START Source records

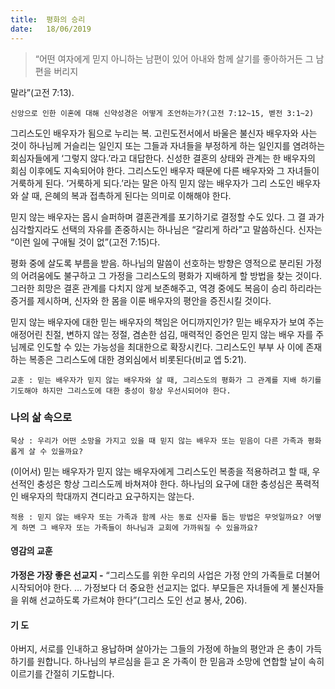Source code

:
 ```yaml
---
title:  평화의 승리
date:   18/06/2019
---
```


> <p></p>
> “어떤 여자에게 믿지 아니하는 남편이 있어 아내와 함께 살기를 좋아하거든 그 남편을 버리지
말라”(고전 7:13).

`신앙으로 인한 이혼에 대해 신약성경은 어떻게 조언하는가?(고전 7:12~15, 벧전
3:1~2)`

그리스도인 배우자가 됨으로 누리는 복. 고린도전서에서 바울은 불신자 배우자와
사는 것이 하나님께 거슬리는 일인지 또는 그들과 자녀들을 부정하게 하는 일인지를
염려하는 회심자들에게 ‘그렇지 않다.’라고 대답한다. 신성한 결혼의 상태와 관계는 한
배우자의 회심 이후에도 지속되어야 한다. 그리스도인 배우자 때문에 다른 배우자와
그 자녀들이 거룩하게 된다. ‘거룩하게 되다.’라는 말은 아직 믿지 않는 배우자가 그리
스도인 배우자와 살 때, 은혜의 복과 접촉하게 된다는 의미로 이해해야 한다.

믿지 않는 배우자는 몹시 슬퍼하며 결혼관계를 포기하기로 결정할 수도 있다. 그 결
과가 심각할지라도 선택의 자유를 존중하시는 하나님은 “갈리게 하라”고 말씀하신다.
신자는 “이런 일에 구애될 것이 없”(고전 7:15)다.

평화 중에 살도록 부름을 받음. 하나님의 말씀이 선호하는 방향은 영적으로 분리된
가정의 어려움에도 불구하고 그 가정을 그리스도의 평화가 지배하게 할 방법을 찾는
것이다. 그러한 희망은 결혼 관계를 다치지 않게 보존해주고, 역경 중에도 복음이 승리
하리라는 증거를 제시하며, 신자와 한 몸을 이룬 배우자의 평안을 증진시킬 것이다.

믿지 않는 배우자에 대한 믿는 배우자의 책임은 어디까지인가? 믿는 배우자가 보여
주는 애정어린 친절, 변하지 않는 정절, 겸손한 섬김, 매력적인 증언은 믿지 않는 배우
자를 주님께로 인도할 수 있는 가능성을 최대한으로 확장시킨다. 그리스도인 부부 사
이에 존재하는 복종은 그리스도에 대한 경외심에서 비롯된다(비교 엡 5:21).

`교훈 : 믿는 배우자가 믿지 않는 배우자와 살 때, 그리스도의 평화가 그 관계를 지배
하기를 기도해야 하지만 그리스도에 대한 충성이 항상 우선시되어야 한다.`

### 나의 삶 속으로

`묵상 : 우리가 어떤 소망을 가지고 있을 때 믿지 않는 배우자 또는 믿음이 다른 가족과
평화롭게 살 수 있을까요?`

(이어서) 믿는 배우자가 믿지 않는 배우자에게 그리스도인 복종을 적용하려고 할
때, 우선적인 충성은 항상 그리스도께 바쳐져야 한다. 하나님의 요구에 대한 충성심은
폭력적인 배우자의 학대까지 견디라고 요구하지는 않는다.

`적용 : 믿지 않는 배우자 또는 가족과 함께 사는 동료 신자를 돕는 방법은 무엇일까요?
어떻게 하면 그 배우자 또는 가족들이 하나님과 교회에 가까워질 수 있을까요?`

#### 영감의 교훈

**가정은 가장 좋은 선교지 -** “그리스도를 위한 우리의
사업은 가정 안의 가족들로 더불어 시작되어야 한다. …
가정보다 더 중요한 선교지는 없다. 부모들은 자녀들에
게 불신자들을 위해 선교하도록 가르쳐야 한다”(그리스
도인 선교 봉사, 206).

#### 기 도

아버지, 서로를 인내하고
용납하며 살아가는 그들의
가정에 하늘의 평안과 은
총이 가득하기를 원합니다.
하나님의 부르심을 듣고 온
가족이 한 믿음과 소망에
연합할 날이 속히 이르기를
간절히 기도합니다.
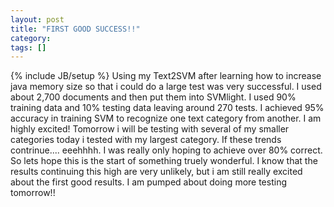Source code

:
 ```yaml
---
layout: post
title: "FIRST GOOD SUCCESS!!"
category:
tags: []
---
```

{% include JB/setup %}
Using my Text2SVM after learning how to increase java memory size so that i could do a large test was very successful. I used about 2,700 documents and then put them into SVMlight. I used 90% training data and 10% testing data leaving around 270 tests. I achieved 95% accuracy in training SVM to recognize one text category from another. I am highly excited! Tomorrow i will be testing with several of my smaller categories today i tested with my largest category. If these trends contrinue.... eeehhhh. I was really only hoping to achieve over 80% correct. So lets hope this is the start of something truely wonderful. I know that the results continuing this high are very unlikely, but i am still really excited about the first good results. I am pumped about doing more testing tomorrow!!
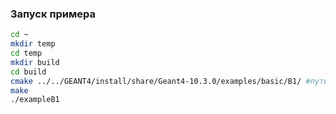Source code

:### Запуск примера

```bash
cd ~
mkdir temp
cd temp
mkdir build
cd build
cmake ../../GEANT4/install/share/Geant4-10.3.0/examples/basic/B1/ #путь до примера
make
./exampleB1
```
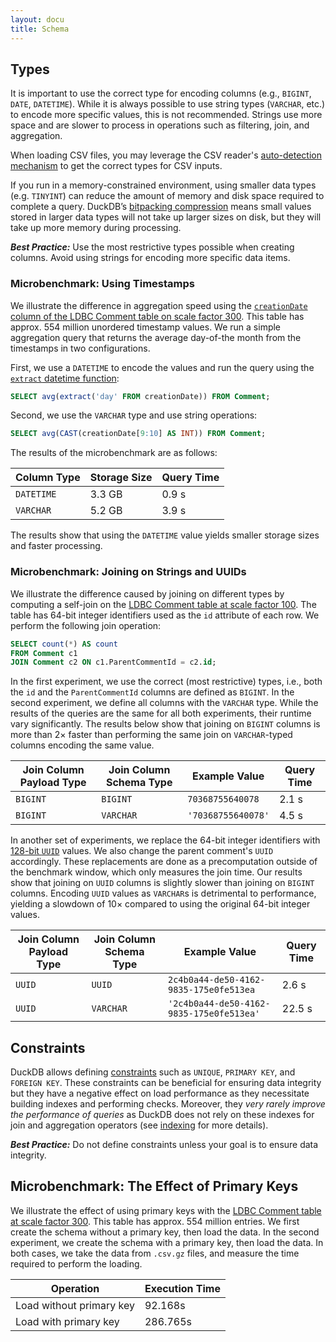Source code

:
```yaml
---
layout: docu
title: Schema
---
```


## Types

It is important to use the correct type for encoding columns (e.g., `BIGINT`, `DATE`, `DATETIME`). While it is always possible to use string types (`VARCHAR`, etc.) to encode more specific values, this is not recommended. Strings use more space and are slower to process in operations such as filtering, join, and aggregation.

When loading CSV files, you may leverage the CSV reader's [auto-detection mechanism](../../data/csv/auto_detection) to get the correct types for CSV inputs.

If you run in a memory-constrained environment, using smaller data types (e.g. `TINYINT`) can reduce the amount of memory and disk space required to complete a query. DuckDB’s [bitpacking compression](/2022/10/28/lightweight-compression.html#bit-packing) means small values stored in larger data types will not take up larger sizes on disk, but they will take up more memory during processing.

_**Best Practice:**_ Use the most restrictive types possible when creating columns. Avoid using strings for encoding more specific data items.

### Microbenchmark: Using Timestamps

We illustrate the difference in aggregation speed using the [`creationDate` column of the LDBC Comment table on scale factor 300](https://blobs.duckdb.org/data/ldbc-sf300-comments-creationDate.parquet). This table has approx. 554 million unordered timestamp values. We run a simple aggregation query that returns the average day-of-the month from the timestamps in two configurations.

First, we use a `DATETIME` to encode the values and run the query using the [`extract` datetime function](../../sql/functions/timestamp):

```sql
SELECT avg(extract('day' FROM creationDate)) FROM Comment;
```

Second, we use the `VARCHAR` type and use string operations:

```sql
SELECT avg(CAST(creationDate[9:10] AS INT)) FROM Comment;
```

The results of the microbenchmark are as follows:

<div class="narrow_table"></div>

| Column Type | Storage Size | Query Time |
| ----------- | ------------ | ---------- |
| `DATETIME`  | 3.3 GB       | 0.9 s      |
| `VARCHAR`   | 5.2 GB       | 3.9 s      |

The results show that using the `DATETIME` value yields smaller storage sizes and faster processing. 

### Microbenchmark: Joining on Strings and UUIDs

We illustrate the difference caused by joining on different types by computing a self-join on the [LDBC Comment table at scale factor 100](https://blobs.duckdb.org/data/ldbc-sf100-comments.tar.zst). The table has 64-bit integer identifiers used as the `id` attribute of each row. We perform the following join operation:

```sql
SELECT count(*) AS count
FROM Comment c1
JOIN Comment c2 ON c1.ParentCommentId = c2.id;
```

In the first experiment, we use the correct (most restrictive) types, i.e., both the `id` and the `ParentCommentId` columns are defined as `BIGINT`.
In the second experiment, we define all columns with the `VARCHAR` type.
While the results of the queries are the same for all both experiments, their runtime vary significantly.
The results below show that joining on `BIGINT` columns is more than 2× faster than performing the same join on `VARCHAR`-typed columns encoding the same value.

<div class="narrow_table"></div>

| Join Column Payload Type | Join Column Schema Type | Example Value                            | Query Time |
| ------------------------ | ----------------------- | ---------------------------------------- | ---------- |
| `BIGINT`                 | `BIGINT`                | `70368755640078`                         | 2.1 s      |
| `BIGINT`                 | `VARCHAR`               | `'70368755640078'`                       | 4.5 s      |

In another set of experiments, we replace the 64-bit integer identifiers with [128-bit `UUID`](https://en.wikipedia.org/wiki/Universally_unique_identifier) values. We also change the parent comment's `UUID` accordingly. These replacements are done as a precomputation outside of the benchmark window, which only measures the join time.
Our results show that joining on `UUID` columns is slightly slower than joining on `BIGINT` columns. Encoding `UUID` values as `VARCHAR`s is detrimental to performance, yielding a slowdown of 10× compared to using the original 64-bit integer values.

| Join Column Payload Type | Join Column Schema Type | Example Value                            | Query Time |
| ------------------------ | ----------------------- | ---------------------------------------- | ---------- |
| `UUID`                   | `UUID`                  | `2c4b0a44-de50-4162-9835-175e0fe513ea`   | 2.6 s      |
| `UUID`                   | `VARCHAR`               | `'2c4b0a44-de50-4162-9835-175e0fe513ea'` | 22.5 s     |

## Constraints

DuckDB allows defining [constraints](../../sql/constraints) such as `UNIQUE`, `PRIMARY KEY`, and `FOREIGN KEY`. These constraints can be beneficial for ensuring data integrity but they have a negative effect on load performance as they necessitate building indexes and performing checks. Moreover, they _very rarely improve the performance of queries_ as DuckDB does not rely on these indexes for join and aggregation operators (see [indexing](indexing) for more details).

_**Best Practice:**_ Do not define constraints unless your goal is to ensure data integrity.

## Microbenchmark: The Effect of Primary Keys

We illustrate the effect of using primary keys with the [LDBC Comment table at scale factor 300](https://blobs.duckdb.org/data/ldbc-sf300-comments.tar.zst). This table has approx. 554 million entries. We first create the schema without a primary key, then load the data. In the second experiment, we create the schema with a primary key, then load the data. In both cases, we take the data from `.csv.gz` files, and measure the time required to perform the loading.

<div class="narrow_table"></div>

| Operation                | Execution Time |
| ------------------------ | -------------- |
| Load without primary key | 92.168s        |
| Load with primary key    | 286.765s       |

END Source records

*Activity*:
Please return, exactly as written, the lines from the first line of the records above through the line containing "게 불신자들을 위해 선교하도록", both included, leaving out any pictures.

*Exercise response*:
Source code

:
 ```yaml
---
title:  평화의 승리
date:   18/06/2019
---
```


> <p></p>
> “어떤 여자에게 믿지 아니하는 남편이 있어 아내와 함께 살기를 좋아하거든 그 남편을 버리지
말라”(고전 7:13).

`신앙으로 인한 이혼에 대해 신약성경은 어떻게 조언하는가?(고전 7:12~15, 벧전
3:1~2)`

그리스도인 배우자가 됨으로 누리는 복. 고린도전서에서 바울은 불신자 배우자와
사는 것이 하나님께 거슬리는 일인지 또는 그들과 자녀들을 부정하게 하는 일인지를
염려하는 회심자들에게 ‘그렇지 않다.’라고 대답한다. 신성한 결혼의 상태와 관계는 한
배우자의 회심 이후에도 지속되어야 한다. 그리스도인 배우자 때문에 다른 배우자와
그 자녀들이 거룩하게 된다. ‘거룩하게 되다.’라는 말은 아직 믿지 않는 배우자가 그리
스도인 배우자와 살 때, 은혜의 복과 접촉하게 된다는 의미로 이해해야 한다.

믿지 않는 배우자는 몹시 슬퍼하며 결혼관계를 포기하기로 결정할 수도 있다. 그 결
과가 심각할지라도 선택의 자유를 존중하시는 하나님은 “갈리게 하라”고 말씀하신다.
신자는 “이런 일에 구애될 것이 없”(고전 7:15)다.

평화 중에 살도록 부름을 받음. 하나님의 말씀이 선호하는 방향은 영적으로 분리된
가정의 어려움에도 불구하고 그 가정을 그리스도의 평화가 지배하게 할 방법을 찾는
것이다. 그러한 희망은 결혼 관계를 다치지 않게 보존해주고, 역경 중에도 복음이 승리
하리라는 증거를 제시하며, 신자와 한 몸을 이룬 배우자의 평안을 증진시킬 것이다.

믿지 않는 배우자에 대한 믿는 배우자의 책임은 어디까지인가? 믿는 배우자가 보여
주는 애정어린 친절, 변하지 않는 정절, 겸손한 섬김, 매력적인 증언은 믿지 않는 배우
자를 주님께로 인도할 수 있는 가능성을 최대한으로 확장시킨다. 그리스도인 부부 사
이에 존재하는 복종은 그리스도에 대한 경외심에서 비롯된다(비교 엡 5:21).

`교훈 : 믿는 배우자가 믿지 않는 배우자와 살 때, 그리스도의 평화가 그 관계를 지배
하기를 기도해야 하지만 그리스도에 대한 충성이 항상 우선시되어야 한다.`

### 나의 삶 속으로

`묵상 : 우리가 어떤 소망을 가지고 있을 때 믿지 않는 배우자 또는 믿음이 다른 가족과
평화롭게 살 수 있을까요?`

(이어서) 믿는 배우자가 믿지 않는 배우자에게 그리스도인 복종을 적용하려고 할
때, 우선적인 충성은 항상 그리스도께 바쳐져야 한다. 하나님의 요구에 대한 충성심은
폭력적인 배우자의 학대까지 견디라고 요구하지는 않는다.

`적용 : 믿지 않는 배우자 또는 가족과 함께 사는 동료 신자를 돕는 방법은 무엇일까요?
어떻게 하면 그 배우자 또는 가족들이 하나님과 교회에 가까워질 수 있을까요?`

#### 영감의 교훈

**가정은 가장 좋은 선교지 -** “그리스도를 위한 우리의
사업은 가정 안의 가족들로 더불어 시작되어야 한다. …
가정보다 더 중요한 선교지는 없다. 부모들은 자녀들에
게 불신자들을 위해 선교하도록 가르쳐야 한다”(그리스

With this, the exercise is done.